# Le terme "poilu" utilisé pour qualifier les soldats français, principalement, signifie avoir du courage! Quand "avoir du poil" rime avec virilité…

Le terme "poilu" utilisé pour qualifier les soldats français, principalement, signifie avoir du courage! Quand "avoir du poil" rime avec virilité…  - Collection privée, Madame Betty Fabry ©

Le terme "poilu" utilisé pour qualifier les soldats français, principalement, signifie avoir du courage! Quand "avoir du poil" rime avec virilité… - Collection privée, Madame Betty Fabry ©

Le terme "Poilu" est devenu un incontournable de la Grande Guerre. Il y a quelques années, les rares anciens combattants encore vivants étaient qualifiés de "derniers Poilus", et nombreux sont les livres sur le conflit qui l’utilisent dans leur titre. Le mot est pourtant plus problématique qu’il n’y paraît, a fortiori si on prétend l’utiliser dans un contexte belge.

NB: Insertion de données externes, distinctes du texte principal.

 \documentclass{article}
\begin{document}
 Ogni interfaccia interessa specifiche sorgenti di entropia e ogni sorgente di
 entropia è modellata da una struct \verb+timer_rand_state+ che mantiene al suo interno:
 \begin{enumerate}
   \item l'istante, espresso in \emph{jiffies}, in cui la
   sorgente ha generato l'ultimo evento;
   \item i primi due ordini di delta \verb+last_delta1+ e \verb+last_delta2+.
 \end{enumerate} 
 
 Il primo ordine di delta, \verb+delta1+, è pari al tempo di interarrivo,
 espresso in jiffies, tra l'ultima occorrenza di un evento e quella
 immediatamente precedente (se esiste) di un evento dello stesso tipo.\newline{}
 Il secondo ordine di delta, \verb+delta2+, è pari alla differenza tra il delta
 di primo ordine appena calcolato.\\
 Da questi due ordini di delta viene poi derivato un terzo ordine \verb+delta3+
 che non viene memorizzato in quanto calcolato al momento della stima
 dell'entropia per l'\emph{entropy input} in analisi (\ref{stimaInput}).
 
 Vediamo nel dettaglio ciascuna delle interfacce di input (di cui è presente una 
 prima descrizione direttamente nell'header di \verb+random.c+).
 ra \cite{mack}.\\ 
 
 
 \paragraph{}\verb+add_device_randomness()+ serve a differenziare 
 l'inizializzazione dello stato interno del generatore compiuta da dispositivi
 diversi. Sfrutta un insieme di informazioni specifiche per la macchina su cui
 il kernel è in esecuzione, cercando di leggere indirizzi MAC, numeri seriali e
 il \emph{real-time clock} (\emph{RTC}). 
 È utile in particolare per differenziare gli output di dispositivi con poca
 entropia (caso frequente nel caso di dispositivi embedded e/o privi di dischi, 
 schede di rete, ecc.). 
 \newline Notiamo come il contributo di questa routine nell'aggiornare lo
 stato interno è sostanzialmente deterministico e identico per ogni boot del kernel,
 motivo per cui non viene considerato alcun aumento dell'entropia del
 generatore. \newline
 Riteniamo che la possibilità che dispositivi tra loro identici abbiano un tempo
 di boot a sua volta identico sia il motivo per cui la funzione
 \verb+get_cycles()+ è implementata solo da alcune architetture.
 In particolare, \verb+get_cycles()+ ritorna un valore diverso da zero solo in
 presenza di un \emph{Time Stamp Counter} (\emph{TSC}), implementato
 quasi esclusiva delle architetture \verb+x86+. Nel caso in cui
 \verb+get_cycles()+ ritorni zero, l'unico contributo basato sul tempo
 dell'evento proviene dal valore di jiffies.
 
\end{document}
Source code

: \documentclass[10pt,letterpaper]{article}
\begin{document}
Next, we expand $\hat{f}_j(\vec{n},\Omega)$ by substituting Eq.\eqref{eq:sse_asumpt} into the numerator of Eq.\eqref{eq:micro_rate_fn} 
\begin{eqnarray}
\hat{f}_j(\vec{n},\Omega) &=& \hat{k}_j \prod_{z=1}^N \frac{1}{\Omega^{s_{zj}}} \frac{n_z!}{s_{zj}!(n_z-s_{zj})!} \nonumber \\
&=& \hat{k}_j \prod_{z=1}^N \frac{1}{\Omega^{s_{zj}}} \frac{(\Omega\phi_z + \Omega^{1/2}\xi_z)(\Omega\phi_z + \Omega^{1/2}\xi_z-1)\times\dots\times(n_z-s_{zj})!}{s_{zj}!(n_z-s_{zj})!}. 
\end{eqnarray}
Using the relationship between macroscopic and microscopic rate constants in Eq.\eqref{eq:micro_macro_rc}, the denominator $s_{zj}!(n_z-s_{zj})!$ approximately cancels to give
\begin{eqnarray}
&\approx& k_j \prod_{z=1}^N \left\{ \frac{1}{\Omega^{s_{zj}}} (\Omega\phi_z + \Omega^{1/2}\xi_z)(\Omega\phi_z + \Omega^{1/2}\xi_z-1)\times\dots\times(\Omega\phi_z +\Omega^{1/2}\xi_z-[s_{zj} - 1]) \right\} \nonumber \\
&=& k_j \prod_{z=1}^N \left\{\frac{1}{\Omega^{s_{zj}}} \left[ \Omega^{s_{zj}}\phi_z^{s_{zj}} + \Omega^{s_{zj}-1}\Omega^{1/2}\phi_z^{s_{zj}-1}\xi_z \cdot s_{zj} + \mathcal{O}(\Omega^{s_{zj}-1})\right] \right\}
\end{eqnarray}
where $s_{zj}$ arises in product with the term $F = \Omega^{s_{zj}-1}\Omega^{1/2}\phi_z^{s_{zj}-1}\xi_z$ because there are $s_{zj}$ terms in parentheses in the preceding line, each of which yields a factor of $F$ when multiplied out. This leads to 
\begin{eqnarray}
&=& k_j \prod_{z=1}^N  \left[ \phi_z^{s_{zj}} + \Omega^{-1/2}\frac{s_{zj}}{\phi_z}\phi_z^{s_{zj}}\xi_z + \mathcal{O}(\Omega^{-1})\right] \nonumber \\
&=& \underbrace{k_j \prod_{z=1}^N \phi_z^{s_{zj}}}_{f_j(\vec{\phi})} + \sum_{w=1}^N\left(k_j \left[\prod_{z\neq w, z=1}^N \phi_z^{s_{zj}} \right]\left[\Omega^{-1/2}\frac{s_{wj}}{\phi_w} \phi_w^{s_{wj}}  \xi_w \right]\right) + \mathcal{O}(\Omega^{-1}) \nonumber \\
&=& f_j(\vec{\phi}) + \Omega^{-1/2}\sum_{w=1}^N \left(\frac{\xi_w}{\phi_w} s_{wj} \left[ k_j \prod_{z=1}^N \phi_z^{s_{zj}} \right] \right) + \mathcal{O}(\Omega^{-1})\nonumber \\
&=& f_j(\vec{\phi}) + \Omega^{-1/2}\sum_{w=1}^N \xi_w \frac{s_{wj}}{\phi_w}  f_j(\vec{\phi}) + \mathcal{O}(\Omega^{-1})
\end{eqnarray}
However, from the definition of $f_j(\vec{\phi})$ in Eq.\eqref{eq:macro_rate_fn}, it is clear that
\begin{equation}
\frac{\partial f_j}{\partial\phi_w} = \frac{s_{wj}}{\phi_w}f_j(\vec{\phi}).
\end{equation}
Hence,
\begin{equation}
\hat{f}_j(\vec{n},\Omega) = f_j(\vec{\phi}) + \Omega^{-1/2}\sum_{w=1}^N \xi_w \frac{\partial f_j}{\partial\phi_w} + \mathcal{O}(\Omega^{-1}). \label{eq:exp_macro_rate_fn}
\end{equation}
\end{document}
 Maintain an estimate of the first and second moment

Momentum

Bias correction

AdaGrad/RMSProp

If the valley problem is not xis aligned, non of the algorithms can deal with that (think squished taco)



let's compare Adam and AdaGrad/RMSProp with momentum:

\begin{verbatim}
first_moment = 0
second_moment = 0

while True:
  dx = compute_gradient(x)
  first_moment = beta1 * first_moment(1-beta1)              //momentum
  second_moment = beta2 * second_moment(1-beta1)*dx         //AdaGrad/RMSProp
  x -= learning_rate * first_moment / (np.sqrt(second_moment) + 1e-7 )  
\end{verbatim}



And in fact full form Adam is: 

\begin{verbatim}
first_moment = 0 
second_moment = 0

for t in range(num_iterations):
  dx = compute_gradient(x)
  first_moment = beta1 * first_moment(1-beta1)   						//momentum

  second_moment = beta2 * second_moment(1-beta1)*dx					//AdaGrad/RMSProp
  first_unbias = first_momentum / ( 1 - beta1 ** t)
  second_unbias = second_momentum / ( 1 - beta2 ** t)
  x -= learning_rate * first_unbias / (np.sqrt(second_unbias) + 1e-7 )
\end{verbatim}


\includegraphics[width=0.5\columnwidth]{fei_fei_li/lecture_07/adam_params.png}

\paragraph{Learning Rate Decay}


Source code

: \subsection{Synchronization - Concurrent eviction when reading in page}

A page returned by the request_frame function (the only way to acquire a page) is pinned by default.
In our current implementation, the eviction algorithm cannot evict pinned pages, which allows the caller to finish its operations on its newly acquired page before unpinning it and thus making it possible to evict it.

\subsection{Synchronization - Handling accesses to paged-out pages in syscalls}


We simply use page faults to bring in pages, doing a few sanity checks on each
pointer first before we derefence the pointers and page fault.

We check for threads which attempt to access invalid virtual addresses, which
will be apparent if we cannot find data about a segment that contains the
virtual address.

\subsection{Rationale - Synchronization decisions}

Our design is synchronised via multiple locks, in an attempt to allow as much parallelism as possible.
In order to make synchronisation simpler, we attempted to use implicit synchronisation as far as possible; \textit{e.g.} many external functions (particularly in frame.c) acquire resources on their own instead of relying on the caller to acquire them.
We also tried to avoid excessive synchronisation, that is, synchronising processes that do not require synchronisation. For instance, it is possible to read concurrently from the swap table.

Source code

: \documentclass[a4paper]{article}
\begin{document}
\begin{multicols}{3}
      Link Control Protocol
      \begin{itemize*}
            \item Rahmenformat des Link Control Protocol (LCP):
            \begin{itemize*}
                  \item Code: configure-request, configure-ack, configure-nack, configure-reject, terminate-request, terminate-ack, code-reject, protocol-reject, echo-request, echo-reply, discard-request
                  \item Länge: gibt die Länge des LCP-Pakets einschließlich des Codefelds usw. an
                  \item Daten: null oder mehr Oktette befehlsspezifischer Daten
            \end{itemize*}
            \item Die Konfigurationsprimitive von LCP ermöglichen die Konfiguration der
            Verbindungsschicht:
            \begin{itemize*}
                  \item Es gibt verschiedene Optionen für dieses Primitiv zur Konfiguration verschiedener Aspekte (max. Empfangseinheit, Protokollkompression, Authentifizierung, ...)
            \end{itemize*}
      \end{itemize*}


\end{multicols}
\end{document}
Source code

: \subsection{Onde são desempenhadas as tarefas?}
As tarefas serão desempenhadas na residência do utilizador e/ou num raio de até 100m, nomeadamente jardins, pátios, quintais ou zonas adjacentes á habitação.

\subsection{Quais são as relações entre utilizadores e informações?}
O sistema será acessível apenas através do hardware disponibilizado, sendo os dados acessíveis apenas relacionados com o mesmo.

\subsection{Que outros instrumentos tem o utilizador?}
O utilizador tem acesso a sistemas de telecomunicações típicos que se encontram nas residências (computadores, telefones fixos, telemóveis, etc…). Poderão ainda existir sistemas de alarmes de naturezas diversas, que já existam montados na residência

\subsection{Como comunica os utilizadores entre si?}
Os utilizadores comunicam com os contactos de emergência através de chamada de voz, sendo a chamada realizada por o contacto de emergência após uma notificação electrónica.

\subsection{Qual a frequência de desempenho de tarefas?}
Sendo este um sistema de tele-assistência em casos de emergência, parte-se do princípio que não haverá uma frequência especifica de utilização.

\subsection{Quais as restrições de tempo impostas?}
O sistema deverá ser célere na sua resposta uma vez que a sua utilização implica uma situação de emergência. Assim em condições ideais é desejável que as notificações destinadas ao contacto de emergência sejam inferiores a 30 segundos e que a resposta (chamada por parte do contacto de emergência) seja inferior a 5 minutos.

Contrairement à une croyance largement répandue, le mot "Poilu" n’a aucun rapport avec la difficulté de se raser dans les tranchées et l’apparence prétendument hirsute des soldats. Aucune armée n’aime le laisser-aller dans la tenue et les masques à gaz ne s’accommodent pas de barbes négligées. Les combattants de la Première Guerre mondiale ne sont donc mal rasés qu’exceptionnellement, lors des affrontements qui empêchent longtemps toute relève des hommes (ce qui est rare dans le cas belge, sauf lors de la bataille de l’Yser ou de l’offensive finale). Le mot est en réalité bien plus ancien que 1914 puisqu’il est déjà utilisé en France à l’époque napoléonienne. "Etre un poilu", "avoir du poil" signifie ne pas avoir froid aux yeux : une fois de plus, la pilosité est synonyme de virilité. Le mot fait son chemin dans certaines casernes françaises au XIXe siècle et va obtenir un grand succès pendant la Grande Guerre. Mais ce succès est ambigu : dans un premier temps, le combattant français ne s’appelle pas lui-même "Poilu". Ce sont les civils, les journalistes, bref les non-combattants qui utilisent d’abord le terme, en hommage à leurs défenseurs. Ceux-ci vont soit rejeter "Poilu", comme un mot artificiel, soit l’adopter pour recueillir le respect qu’il suscite à l’arrière. Mais il garde longtemps un côté livresque et peu naturel et les soldats français utilisent fréquemment des termes plus neutres comme "les hommes" ou "les bonshommes".